Fitch says Turkey can resist Fed rate hike threat

Credit rating agency Fitch says Turkish economy well prepared for inevitable cash outflows from emerging markets, which expected to happen after Fed raises interest rates

Updated Jul 28, 2015

Good news for Turkey came from the credit rating agency Fitch. The agency said Turkey has the capacity for external rebalancing measures, including its contracting current account deficit. Fitch also stated that the country does not have the volatility it used to have and that there are no risks of “sudden stop” of capital inflows to Turkey.

As the whole world wonders when the US Federal Reserve will hike its near to zero interest rates after nine years, even rumours of a possible rate hike scare international investors and this results in cash outflows from emerging markets.

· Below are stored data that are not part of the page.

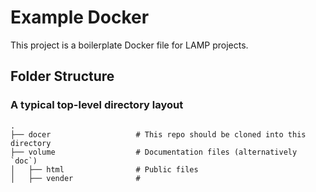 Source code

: Example Docker
=============

This project is a boilerplate Docker file for LAMP projects.


## Folder Structure

### A typical top-level directory layout

    .
    ├── docer                   # This repo should be cloned into this directory
    ├── volume                  # Documentation files (alternatively `doc`)
    │   ├── html                # Public files
    │   ├── vender              #  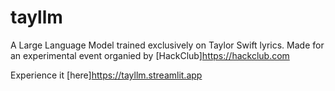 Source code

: # tayllm
A Large Language Model trained exclusively on Taylor Swift lyrics. Made for an experimental event organied by [HackClub]<https://hackclub.com>

Experience it [here]<https://tayllm.streamlit.app>
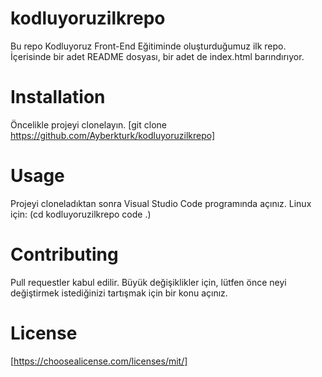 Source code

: # kodluyoruzilkrepo
Bu repo Kodluyoruz Front-End Eğitiminde oluşturduğumuz ilk repo. İçerisinde bir adet README dosyası, bir adet de index.html barındırıyor.


# Installation
Öncelikle projeyi clonelayın.
[git clone https://github.com/Ayberkturk/kodluyoruzilkrepo]
# Usage
Projeyi cloneladıktan sonra Visual Studio Code programında açınız.
Linux için:
(cd kodluyoruzilkrepo
code .)
# Contributing
Pull requestler kabul edilir. Büyük değişiklikler için, lütfen önce neyi değiştirmek istediğinizi tartışmak için bir konu açınız.
# License
[https://choosealicense.com/licenses/mit/]
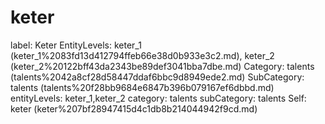 # keter

label: Keter
EntityLevels: keter_1 (keter_1%2083fd13d412794ffeb66e38d0b933e3c2.md), keter_2 (keter_2%20122bff43da2343be89def3041bba7dbe.md)
Category: talents (talents%2042a8cf28d58447ddaf6bbc9d8949ede2.md)
SubCategory: talents (talents%20f28bb9684e6847b396b079167ef6dbbd.md)
entityLevels: keter_1,keter_2
category: talents
subCategory: talents
Self: keter (keter%207bf28947415d4c1db8b214044942f9cd.md)

[](Untitled%20b41d59b53c85435387ffad56d26e4e62.md) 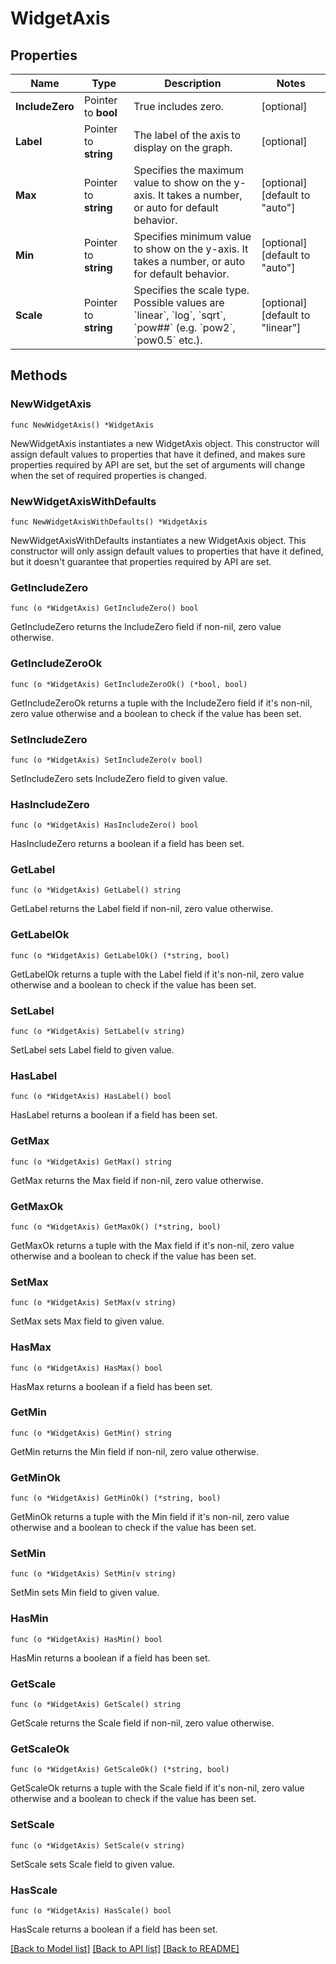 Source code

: # WidgetAxis

## Properties

Name | Type | Description | Notes
---- | ---- | ----------- | ------
**IncludeZero** | Pointer to **bool** | True includes zero. | [optional] 
**Label** | Pointer to **string** | The label of the axis to display on the graph. | [optional] 
**Max** | Pointer to **string** | Specifies the maximum value to show on the y-axis. It takes a number, or auto for default behavior. | [optional] [default to "auto"]
**Min** | Pointer to **string** | Specifies minimum value to show on the y-axis. It takes a number, or auto for default behavior. | [optional] [default to "auto"]
**Scale** | Pointer to **string** | Specifies the scale type. Possible values are &#x60;linear&#x60;, &#x60;log&#x60;, &#x60;sqrt&#x60;, &#x60;pow##&#x60; (e.g. &#x60;pow2&#x60;, &#x60;pow0.5&#x60; etc.). | [optional] [default to "linear"]

## Methods

### NewWidgetAxis

`func NewWidgetAxis() *WidgetAxis`

NewWidgetAxis instantiates a new WidgetAxis object.
This constructor will assign default values to properties that have it defined,
and makes sure properties required by API are set, but the set of arguments
will change when the set of required properties is changed.

### NewWidgetAxisWithDefaults

`func NewWidgetAxisWithDefaults() *WidgetAxis`

NewWidgetAxisWithDefaults instantiates a new WidgetAxis object.
This constructor will only assign default values to properties that have it defined,
but it doesn't guarantee that properties required by API are set.

### GetIncludeZero

`func (o *WidgetAxis) GetIncludeZero() bool`

GetIncludeZero returns the IncludeZero field if non-nil, zero value otherwise.

### GetIncludeZeroOk

`func (o *WidgetAxis) GetIncludeZeroOk() (*bool, bool)`

GetIncludeZeroOk returns a tuple with the IncludeZero field if it's non-nil, zero value otherwise
and a boolean to check if the value has been set.

### SetIncludeZero

`func (o *WidgetAxis) SetIncludeZero(v bool)`

SetIncludeZero sets IncludeZero field to given value.

### HasIncludeZero

`func (o *WidgetAxis) HasIncludeZero() bool`

HasIncludeZero returns a boolean if a field has been set.

### GetLabel

`func (o *WidgetAxis) GetLabel() string`

GetLabel returns the Label field if non-nil, zero value otherwise.

### GetLabelOk

`func (o *WidgetAxis) GetLabelOk() (*string, bool)`

GetLabelOk returns a tuple with the Label field if it's non-nil, zero value otherwise
and a boolean to check if the value has been set.

### SetLabel

`func (o *WidgetAxis) SetLabel(v string)`

SetLabel sets Label field to given value.

### HasLabel

`func (o *WidgetAxis) HasLabel() bool`

HasLabel returns a boolean if a field has been set.

### GetMax

`func (o *WidgetAxis) GetMax() string`

GetMax returns the Max field if non-nil, zero value otherwise.

### GetMaxOk

`func (o *WidgetAxis) GetMaxOk() (*string, bool)`

GetMaxOk returns a tuple with the Max field if it's non-nil, zero value otherwise
and a boolean to check if the value has been set.

### SetMax

`func (o *WidgetAxis) SetMax(v string)`

SetMax sets Max field to given value.

### HasMax

`func (o *WidgetAxis) HasMax() bool`

HasMax returns a boolean if a field has been set.

### GetMin

`func (o *WidgetAxis) GetMin() string`

GetMin returns the Min field if non-nil, zero value otherwise.

### GetMinOk

`func (o *WidgetAxis) GetMinOk() (*string, bool)`

GetMinOk returns a tuple with the Min field if it's non-nil, zero value otherwise
and a boolean to check if the value has been set.

### SetMin

`func (o *WidgetAxis) SetMin(v string)`

SetMin sets Min field to given value.

### HasMin

`func (o *WidgetAxis) HasMin() bool`

HasMin returns a boolean if a field has been set.

### GetScale

`func (o *WidgetAxis) GetScale() string`

GetScale returns the Scale field if non-nil, zero value otherwise.

### GetScaleOk

`func (o *WidgetAxis) GetScaleOk() (*string, bool)`

GetScaleOk returns a tuple with the Scale field if it's non-nil, zero value otherwise
and a boolean to check if the value has been set.

### SetScale

`func (o *WidgetAxis) SetScale(v string)`

SetScale sets Scale field to given value.

### HasScale

`func (o *WidgetAxis) HasScale() bool`

HasScale returns a boolean if a field has been set.


[[Back to Model list]](../README.md#documentation-for-models) [[Back to API list]](../README.md#documentation-for-api-endpoints) [[Back to README]](../README.md)


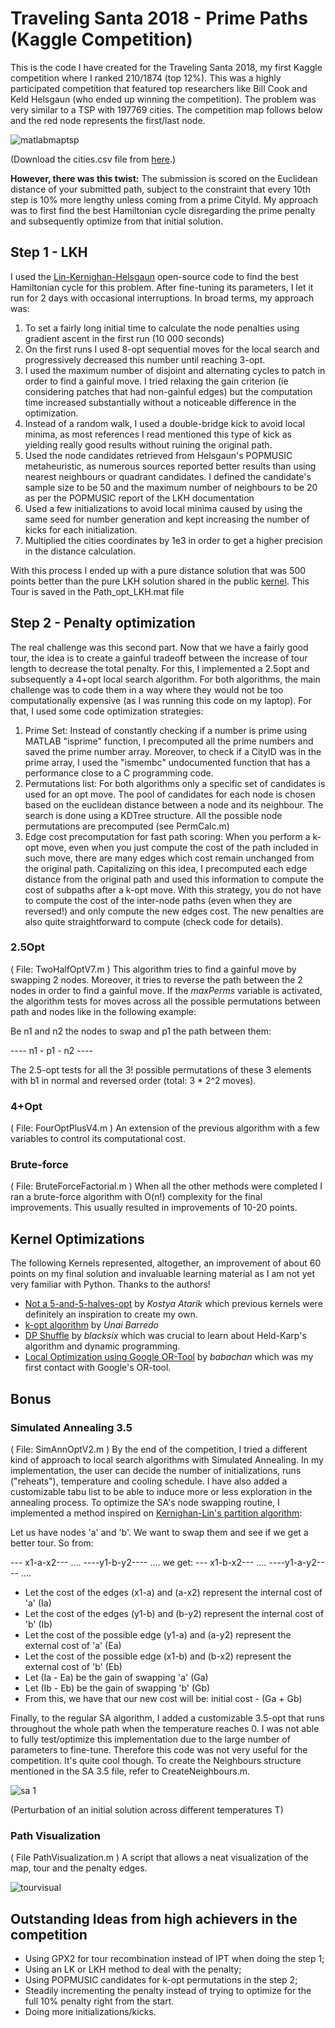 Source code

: # Traveling Santa 2018 - Prime Paths (Kaggle Competition) #
This is the code I have created for the Traveling Santa 2018, my first Kaggle competition where I ranked 210/1874 (top 12%). This was a highly participated competition that featured top researchers like Bill Cook and Keld Helsgaun (who ended up winning the competition). The problem was very similar to a TSP with 197769 cities. The competition map follows below and the red node represents the first/last node.

![matlabmaptsp](https://user-images.githubusercontent.com/40466329/51650481-51ca5400-1f80-11e9-9c9f-fe4563d3aef1.jpg)

(Download the cities.csv file from [here](https://www.kaggle.com/c/traveling-santa-2018-prime-paths/data).)

**However, there was this twist:**
The submission is scored on the Euclidean distance of your submitted path, subject to the constraint that every 10th step is 10% more lengthy unless coming from a prime CityId.
My approach was to first find the best Hamiltonian cycle disregarding the prime penalty and subsequently optimize from that initial solution.


## Step 1 - LKH ##
I used the [Lin-Kernighan-Helsgaun](http://akira.ruc.dk/~keld/research/LKH-3/) open-source code to find the best Hamiltonian cycle for this problem. After fine-tuning its parameters, I let it run for 2 days with occasional interruptions. In broad terms, my approach was:
1. To set a fairly long initial time to calculate the node penalties using gradient ascent in the first run (10 000 seconds)
2. On the first runs I used 8-opt sequential moves for the local search and progressively decreased this number until reaching 3-opt.
3. I used the maximum number of disjoint and alternating cycles to patch in order to find a gainful move. I tried relaxing the gain criterion (ie considering patches that had non-gainful edges) but the computation time increased substantially without a noticeable difference in the optimization.
4. Instead of a random walk, I used a double-bridge kick to avoid local minima, as most references I read mentioned this type of kick as yielding really good results without ruining the original path. 
5. Used the node candidates retrieved from Helsgaun's POPMUSIC metaheuristic, as numerous sources reported better results than using nearest neighbours or quadrant candidates. I defined the candidate's sample size to be 50 and the maximum number of neighbours to be 20 as per the POPMUSIC report of the LKH documentation 
6. Used a few initializations to avoid local minima caused by using the same seed for number generation and kept increasing the number of kicks for each initialization.
7. Multiplied the cities coordinates by 1e3 in order to get a higher precision in the distance calculation.

With this process I ended up with a pure distance solution that was 500 points better than the pure LKH solution shared in the public [kernel](https://www.kaggle.com/jsaguiar/lkh-solver). This Tour is saved in the Path_opt_LKH.mat file


## Step 2 - Penalty optimization ##
The real challenge was this second part. Now that we have a fairly good tour, the idea is to create a gainful tradeoff between the increase of tour length to decrease the total penalty. For this, I implemented a 2.5opt and subsequently a 4+opt local search algorithm. For both algorithms, the main challenge was to code them in a way where they would not be too computationally expensive (as I was running this code on my laptop). For that, I used some code optimization strategies:
1.  Prime Set: Instead of constantly checking if a number is prime using MATLAB "isprime" function, I precomputed all the prime numbers and saved the prime number array. Moreover, to check if a CityID was in the prime array, I used the "ismembc" undocumented function that has a performance close to a C programming code.
2.  Permutations list: For both algorithms only a specific set of candidates is used for an opt move. The pool of candidates for each node is chosen based on the euclidean distance between a node and its neighbour. The search is done using a KDTree structure. All the possible node permutations are precomputed (see PermCalc.m)
3.  Edge cost precomputation for fast path scoring: When you perform a k-opt move, even when you just compute the cost of the path included in such move, there are many edges which cost remain unchanged from the original path. Capitalizing on this idea, I precomputed each edge distance from the original path and used this information to compute the cost of subpaths after a k-opt move. With this strategy, you do not have to compute the cost of the inter-node paths (even when they are reversed!) and only compute the new edges cost. The new penalties are also quite straightforward to compute (check code for details).


### 2.5Opt ###
( File: TwoHalfOptV7.m )
This algorithm tries to find a gainful move by swapping 2 nodes. Moreover, it tries to reverse the path between the 2 nodes in order to find a gainful move. If the *maxPerms* variable is activated, the algorithm tests for moves across all the possible permutations between path and nodes like in the following example:

Be n1 and n2 the nodes to swap and p1 the path between them:

---- n1 - p1 - n2 ----

The 2.5-opt tests for all the 3! possible permutations of these 3 elements with b1 in normal and reversed order (total: 3 * 2^2 moves).


### 4+Opt ###
( File: FourOptPlusV4.m )
An extension of the previous algorithm with a few variables to control its computational cost. 


### Brute-force ###
( File: BruteForceFactorial.m )
When all the other methods were completed I ran a brute-force algorithm with O(n!) complexity for the final improvements. This usually resulted in improvements of 10-20 points.


## Kernel Optimizations ##
The following Kernels represented, altogether, an improvement of about 60 points on my final solution and invaluable learning material as I am not yet very familiar with Python. Thanks to the authors!
* [Not a 5-and-5-halves-opt](https://www.kaggle.com/kostyaatarik/not-a-5-and-5-halves-opt) by *Kostya Atarik* which previous kernels were definitely an inspiration to create my own.
* [k-opt algorithm](https://www.kaggle.com/ubarredo/k-opt-algorithm) by *Unai Barredo*
* [DP Shuffle](https://www.kaggle.com/blacksix/dp-shuffle) by *blacksix* which was crucial to learn about Held-Karp's algorithm and dynamic programming.
* [Local Optimization using Google OR-Tool](https://www.kaggle.com/hblearn/local-optimization-using-google-or-tool) by *babachan* which was my first contact with Google's OR-tool.


## Bonus ##

### Simulated Annealing 3.5 ###
( File: SimAnnOptV2.m )
By the end of the competition, I tried a different kind of approach to local search algorithms with Simulated Annealing. In my implementation, the user can decide the number of initializations, runs ("reheats"), temperature and cooling schedule. I have also added a customizable tabu list to be able to induce more or less exploration in the annealing process. To optimize the SA's node swapping routine, I implemented a method inspired on [Kernighan-Lin's partition algorithm](https://en.wikipedia.org/wiki/Kernighan%E2%80%93Lin_algorithm):

Let us have nodes 'a' and 'b'. We want to swap them and see if we get a better tour. So from:

--- x1-a-x2--- .... ----y1-b-y2---- ....
we get:
--- x1-b-x2--- .... ----y1-a-y2---- ....

* Let the cost of the edges (x1-a) and (a-x2) represent the internal cost of 'a' (Ia)
* Let the cost of the edges (y1-b) and (b-y2) represent the internal cost of 'b' (Ib)
* Let the cost of the possible edge (y1-a) and (a-y2) represent the external cost of 'a' (Ea)
* Let the cost of the possible edge (x1-b) and (b-x2) represent the external cost of 'b' (Eb)
* Let (Ia - Ea) be the gain of swapping 'a' (Ga)
* Let (Ib - Eb) be the gain of swapping 'b' (Gb)
* From this, we have that our new cost will be: initial cost - (Ga + Gb)

Finally, to the regular SA algorithm, I added a customizable 3.5-opt that runs throughout the whole path when the temperature reaches 0. I was not able to fully test/optimize this implementation due to the large number of parameters to fine-tune. Therefore this code was not very useful for the competition. It's quite cool though. To create the Neighbours structure mentioned in the SA 3.5 file, refer to CreateNeighbours.m.

![sa 1](https://user-images.githubusercontent.com/40466329/51651797-39106d00-1f85-11e9-8d6a-be4fa6bf91af.gif)

(Perturbation of an initial solution across different temperatures T)


### Path Visualization ###
( File PathVisualization.m )
A script that allows a neat visualization of the map, tour and the penalty edges.

![tourvisual](https://user-images.githubusercontent.com/40466329/51650540-850ce300-1f80-11e9-903f-83518f237a23.jpg)

## Outstanding Ideas from high achievers in the competition ##
* Using GPX2 for tour recombination instead of IPT when doing the step 1;
* Using an LK or LKH method to deal with the penalty;
* Using POPMUSIC candidates for k-opt permutations in the step 2;
* Steadily incrementing the penalty instead of trying to optimize for the full 10% penalty right from the start.
* Doing more initializations/kicks.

While the Fed is entering a normalisation process by gradually ending its extraordinary measures to stimulate the US economy, concerns over negative effects in the emerging markets are growing. Since the financial crisis in 2008, emerging markets have been receiving cash flows, sending investors to countries with higher interest rates to achieve better returns. But now, as the Fed is moving towards a rate hike, emerging market borrowers are exiting from those countries.

Based on the latest economic indicators, the Fed has not revealed when the next hike will be. In its April Open Market Committee meeting, the bank pointed to a slower economic growth and labour market in the US on Wednesday, signalling that a rate hike would not be imminent. While the rate hike could come in June, most economists don’t expect it until September or possibly at the end of the year.